When I first started working on the kanban board, I was using plain racket and the sqlite interface. Having since started down the path of typed racket, I was assuming at some point I’d ditch the db interface (as there didn’t appear to have been any sort of ORM management). To my surprise, there is a typed/db package, and I played around with it.

The first issue I had some effort working around was that pretty much every query interface returned an SQL-Datum, which is really just an Any.
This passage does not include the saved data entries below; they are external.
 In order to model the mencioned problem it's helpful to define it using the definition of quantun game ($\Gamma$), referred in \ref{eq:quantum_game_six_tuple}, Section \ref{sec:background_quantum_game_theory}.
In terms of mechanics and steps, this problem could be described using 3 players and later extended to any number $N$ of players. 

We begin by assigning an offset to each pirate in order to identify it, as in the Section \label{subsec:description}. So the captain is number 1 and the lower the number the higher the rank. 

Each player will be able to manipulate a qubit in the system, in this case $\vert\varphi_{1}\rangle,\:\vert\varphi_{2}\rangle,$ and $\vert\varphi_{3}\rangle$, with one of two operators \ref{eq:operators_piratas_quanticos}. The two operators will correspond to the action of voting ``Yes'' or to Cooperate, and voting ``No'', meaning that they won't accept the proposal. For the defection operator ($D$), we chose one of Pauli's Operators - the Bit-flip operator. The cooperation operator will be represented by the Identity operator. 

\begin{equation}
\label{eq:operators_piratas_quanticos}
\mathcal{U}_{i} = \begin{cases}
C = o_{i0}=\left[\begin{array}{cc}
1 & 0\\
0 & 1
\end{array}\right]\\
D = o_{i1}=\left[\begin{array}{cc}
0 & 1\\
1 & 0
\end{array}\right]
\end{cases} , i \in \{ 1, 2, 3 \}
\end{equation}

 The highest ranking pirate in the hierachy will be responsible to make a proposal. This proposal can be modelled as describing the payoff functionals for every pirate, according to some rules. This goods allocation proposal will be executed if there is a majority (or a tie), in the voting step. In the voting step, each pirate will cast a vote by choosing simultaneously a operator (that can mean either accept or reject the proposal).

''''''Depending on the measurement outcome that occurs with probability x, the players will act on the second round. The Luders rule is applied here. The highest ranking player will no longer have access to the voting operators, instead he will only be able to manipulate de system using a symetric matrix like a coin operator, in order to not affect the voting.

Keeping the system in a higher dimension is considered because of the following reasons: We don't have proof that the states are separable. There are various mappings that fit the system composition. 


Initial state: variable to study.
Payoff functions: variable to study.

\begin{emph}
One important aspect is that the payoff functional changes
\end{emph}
I haven’t figured out (yet) how to coerce types (assuming that’s possible/intended), so when fetching query values, I had to wrap the usage in them with conditionals about their types.
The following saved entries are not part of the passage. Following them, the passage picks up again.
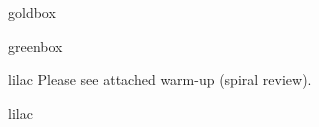\documentclass[10pt]{article}
\begin{document}
\renewcommand{\arraystretch}{1.6}
\begin{skillbox}{goldbox}
\end{skillbox}

\begin{skillbox}{greenbox}
\end{skillbox}

\begin{skillbox}{lilac}
    Please see attached warm-up (spiral review).
\end{skillbox}

\begin{skillbox}{lilac}
\end{skillbox}
\end{document}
(: kanban-programs (-> kanban (Listof String)))
(define (kanban-programs a-kanban)
  (filter (λ (x) (string? x))
          (for/list : (Listof SQL-Datum)
            ([p : (Vectorof Any) (query-rows (kanban-db a-kanban)
                                  "select program from tasks group by program order by program")])
            (vector-ref p 0))))

So for instance, query-rows returns (Listof (Vectorof Any)), so I unpack the vector, returning the first element, and then filter out anything that isn’t a string. However, the vector-ref is a bit ugly. Really, I had originally started this in the non-typed code with (in-query). But… I ran into this:

> (sequence->list (in-query (kanban-db a-kanban) "select program from tasks group by program order by program"))
. . in-query: broke its own contract;
 promised a vector,
  produced: "personal"
  in: an element of
      the range of
      (->*
       (any/c any/c)
       (#:fetch
        any/c
        #:group
        any/c
        #:group-mode
        any/c)
       #:rest
       (listof Any)
       (sequence/c (vectorof Any)))
  contract from: (interface for in-query)
  blaming: (interface for in-query)
   (assuming the contract is correct)
  at: <pkgs>/typed-racket-more/typed/db/base.rkt:72.2

This ultimately resulted in: (Return type of in-query wrong for single-column queries? #460)[https://github.com/racket/typed-racket/issues/460] Punch-line: typed racket cannot (currently) describe the function itself (it returns non-fixed multiple values). Wasn’t hard to switch the usages in my code.

Conclusions

Ultimtaely, while I did appreciate working in typed racket (a staticly typed Lisp!), and I ultimately have more confidence in the model portion of my code (before any testing), I’m not sure that it added the degree of static checking that I was hoping it would, at least for the effort involved. I’m more confident that types and the arity of calls all match up now, but I don’t quite feel that the typing system has helped me eliminate as many other kinds of runtime errors as other static typing systems. (To be fair, this is a judgement call, and I’ve not yet worked with Typed Racket sufficiently, so perhaps further experience will prove me wrong).